The wheels are finally rolling on plans to regenerate Penicuik, at least in part, but as our editor writes, it may yet be too early to hope for lasting change for the town.
Cautious optimism. That was the overwhelming feeling in Penicuik’s Town Hall last week, where consultants and designers of various fields showed a hesitant and somewhat bewildered public their plans to resuscitate Penicuik’s Town Centre. Amongst the exhibition boards, adorned with ambitious plans to enact a “community vision”, a steady flow of community members wandered, looking for salvation and longing for a solution to Penicuik’s ever downward spiral. There was hope but it was tempered by realism and disbelief. “Surely nothing will ever happen” one person told me.
Their fears are understandable. Little has changed for the better in Penicuik for decades; it is stuck in a perpetual state of nothingness, neither wholly awful nor fantastically brilliant. It has its moments. We know how to put on a decent maytime festival and our Christmas celebrations aren’t that bad either. These however, are remnants of the past, perhaps the last traces of the Penicuik that used to be. That is what Tuesday’s exhibition was all about, remnants (in this case historical buildings and public space). How will £3M be used to safeguard these remnants of old Penicuik?
That is my problem. Old Penicuik (the village of Penicuik as it was put in event documentation). All this hope to return to the past when we should be longing for the future. Penicuik is not a village anymore. It is town of around 18000 people that is expected to expand significantly in the next decade. One day in the very near future, we will be indistinguishable from Edinburgh; there will certainly be no village of Penicuik. We should be striving for a new Penicuik, where our history is acknowledged but our new found purpose as a place to commute to and from is the priority.
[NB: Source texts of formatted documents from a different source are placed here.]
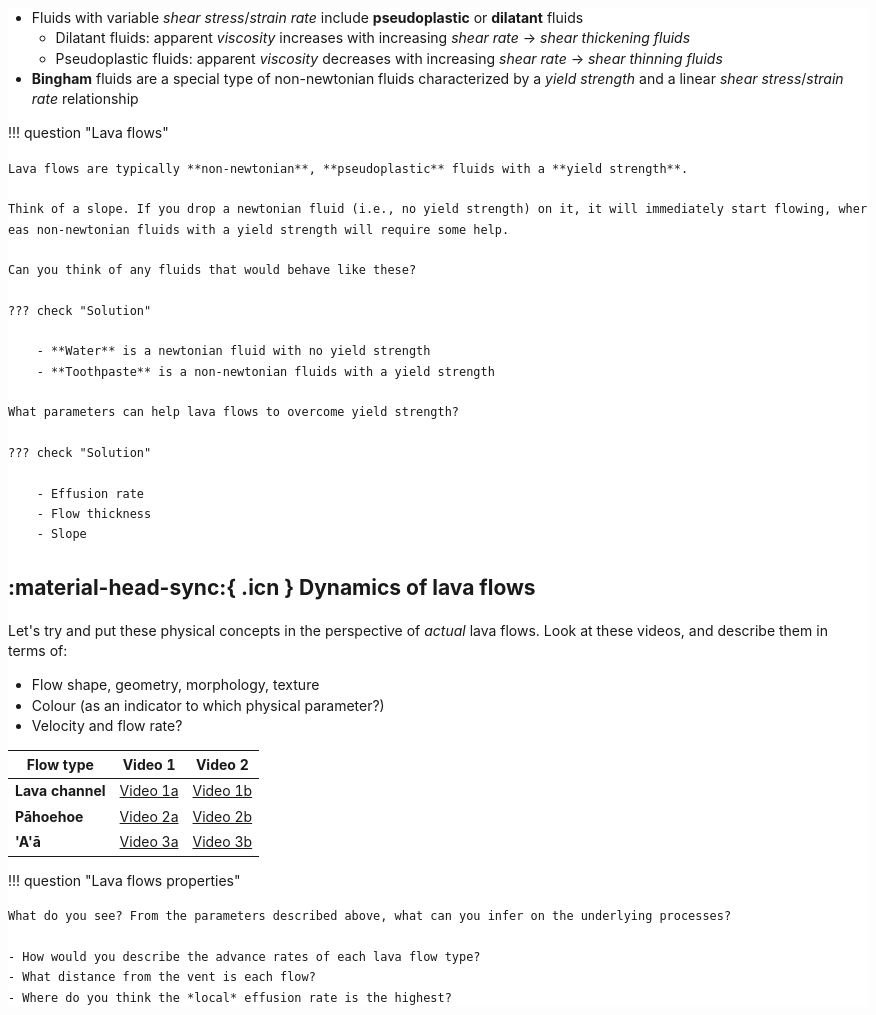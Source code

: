 - Fluids with variable *shear stress*/*strain rate* include **pseudoplastic** or **dilatant** fluids
    - Dilatant fluids: apparent *viscosity* increases with increasing *shear rate* &rarr; *shear thickening fluids*
    - Pseudoplastic fluids: apparent *viscosity* decreases with increasing *shear rate* &rarr; *shear thinning fluids*
- **Bingham** fluids are a special type of non-newtonian fluids characterized by a *yield strength* and a linear *shear stress*/*strain rate* relationship

!!! question "Lava flows"

    Lava flows are typically **non-newtonian**, **pseudoplastic** fluids with a **yield strength**.

    Think of a slope. If you drop a newtonian fluid (i.e., no yield strength) on it, it will immediately start flowing, whereas non-newtonian fluids with a yield strength will require some help.

    Can you think of any fluids that would behave like these?

    ??? check "Solution"

        - **Water** is a newtonian fluid with no yield strength 
        - **Toothpaste** is a non-newtonian fluids with a yield strength

    What parameters can help lava flows to overcome yield strength?

    ??? check "Solution"

        - Effusion rate
        - Flow thickness
        - Slope

## :material-head-sync:{ .icn } Dynamics of lava flows

Let's try and put these physical concepts in the perspective of *actual* lava flows. Look at these videos, and describe them in terms of:

- Flow shape, geometry, morphology, texture
- Colour (as an indicator to which physical parameter?)
- Velocity and flow rate?


Flow type        | Video 1                                                 | Video 2
-----------------|---------------------------------------------------------|--------------------------------------------------------
**Lava channel** | [Video 1a](https://youtu.be/aJ66rTiHA4A?t=49;mute=1)    | [Video 1b](https://www.youtube.com/watch?v=BgjpSlzU9oU)
**Pāhoehoe**     | [Video 2a](https://www.youtube.com/watch?v=JoGFPabrdUI) | [Video 2b](https://www.youtube.com/watch?v=myxTc32foGs)
**'A'ā**         | [Video 3a](https://www.youtube.com/watch?v=Kc6CIwBVo5s) | [Video 3b](https://www.youtube.com/watch?v=9yhdBjGtxEM)



!!! question "Lava flows properties"

    What do you see? From the parameters described above, what can you infer on the underlying processes? 

    - How would you describe the advance rates of each lava flow type?
    - What distance from the vent is each flow? 
    - Where do you think the *local* effusion rate is the highest?
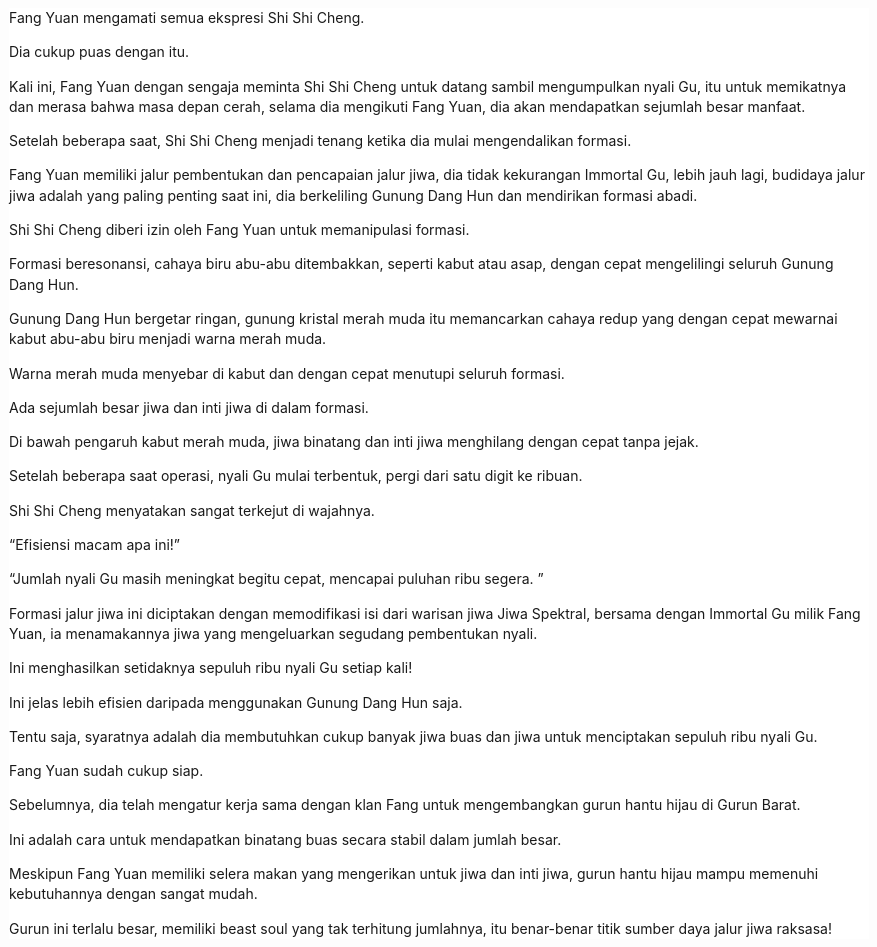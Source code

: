 Fang Yuan mengamati semua ekspresi Shi Shi Cheng.

Dia cukup puas dengan itu.

Kali ini, Fang Yuan dengan sengaja meminta Shi Shi Cheng untuk datang sambil mengumpulkan nyali Gu, itu untuk memikatnya dan merasa bahwa masa depan cerah, selama dia mengikuti Fang Yuan, dia akan mendapatkan sejumlah besar manfaat.

Setelah beberapa saat, Shi Shi Cheng menjadi tenang ketika dia mulai mengendalikan formasi.



Fang Yuan memiliki jalur pembentukan dan pencapaian jalur jiwa, dia tidak kekurangan Immortal Gu, lebih jauh lagi, budidaya jalur jiwa adalah yang paling penting saat ini, dia berkeliling Gunung Dang Hun dan mendirikan formasi abadi.

Shi Shi Cheng diberi izin oleh Fang Yuan untuk memanipulasi formasi.

Formasi beresonansi, cahaya biru abu-abu ditembakkan, seperti kabut atau asap, dengan cepat mengelilingi seluruh Gunung Dang Hun.

Gunung Dang Hun bergetar ringan, gunung kristal merah muda itu memancarkan cahaya redup yang dengan cepat mewarnai kabut abu-abu biru menjadi warna merah muda.

Warna merah muda menyebar di kabut dan dengan cepat menutupi seluruh formasi.

Ada sejumlah besar jiwa dan inti jiwa di dalam formasi.

Di bawah pengaruh kabut merah muda, jiwa binatang dan inti jiwa menghilang dengan cepat tanpa jejak.

Setelah beberapa saat operasi, nyali Gu mulai terbentuk, pergi dari satu digit ke ribuan.

Shi Shi Cheng menyatakan sangat terkejut di wajahnya.

“Efisiensi macam apa ini!”

“Jumlah nyali Gu masih meningkat begitu cepat, mencapai puluhan ribu segera. ”

Formasi jalur jiwa ini diciptakan dengan memodifikasi isi dari warisan jiwa Jiwa Spektral, bersama dengan Immortal Gu milik Fang Yuan, ia menamakannya jiwa yang mengeluarkan segudang pembentukan nyali.

Ini menghasilkan setidaknya sepuluh ribu nyali Gu setiap kali!

Ini jelas lebih efisien daripada menggunakan Gunung Dang Hun saja.

Tentu saja, syaratnya adalah dia membutuhkan cukup banyak jiwa buas dan jiwa untuk menciptakan sepuluh ribu nyali Gu.

Fang Yuan sudah cukup siap.

Sebelumnya, dia telah mengatur kerja sama dengan klan Fang untuk mengembangkan gurun hantu hijau di Gurun Barat.

Ini adalah cara untuk mendapatkan binatang buas secara stabil dalam jumlah besar.

Meskipun Fang Yuan memiliki selera makan yang mengerikan untuk jiwa dan inti jiwa, gurun hantu hijau mampu memenuhi kebutuhannya dengan sangat mudah.

Gurun ini terlalu besar, memiliki beast soul yang tak terhitung jumlahnya, itu benar-benar titik sumber daya jalur jiwa raksasa!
To do this, we need joined-up thinking. There cannot be a situation where we have a sparkling, newly restored historical core juxtaposed against the blackened disaster that is the ‘modern’ town centre, accompanied by a cacophony of new housing development islands. How would that result in a situation any better than the one that exists today? Yes, everything old may look nice but nothing will function any differently. It is merely plastering over the cracks.
Penicuik’s town centre needs to be a hybrid of old a new. Where there is history, it should be preserved, but where there is none, we shouldn’t hesitate to replace it with a contemporary forward looking design better orientated to Penicuik’s future as an intriguing and welcoming commuter town. Take the former BNC Autoparts building at 2-4 Bridge Street for example (pictured). It is a dilapidated blot on the historical townscape that might as well scream “this town lost all hope two decades ago” to any passerbys. In recent years its owners have submitted a couple of applications to convert the wreckage into a hot food takeaway/ice cream parlour but none have materialised. Penicuik, as a community, have rightly become angered by the inactivity and now the buildings are considered to be the priority project of the Conservation Area Regeneration Scheme. All of a sudden there can be hope. Now, there is a choice for this hope. Do we put our hope into a recreation of what is there? A lacklustre, uninteresting, misuse of space? Or do we hope for something new? A building or buildings that offer architectural intrigue, perhaps even a landmark that speaks of Penicuik’s aspirations?
You know where my hope lies. Good architecture accompanied by a function or purpose that is fit for the future, is best outcome we can hope for. If we can get it right for the former BNC Autoparts, the gateway to our town, then it will serve as a good foundation to undo the mistakes of our mid-twentieth century ancestors. The town centre can become both a homage to our past and a beacon for the future.
I have hope that this can be achieved. However, what is on offer today isn’t sufficient to warrant blind faith. Admittedly it is a very good start and the commissioned consultants and architects are doing the best on the brief they have been given. The outcome though would be so much better if everyone just worked together. If the shopping centre’s owners got on board and the community really contributed, only 23 responses had been received from the public at last week’s exhibition, then a proud new Penicuik could be born. There just has to be realisation that we can’t go back to what we used to be. Penicuik is not ‘Utopia’ as the sign says on 2-4 Bridge Street, and it never will be, but it is our home and we have every right to be proud of it. With a little investment, good design and an understanding of our purpose, we will be proud of it again.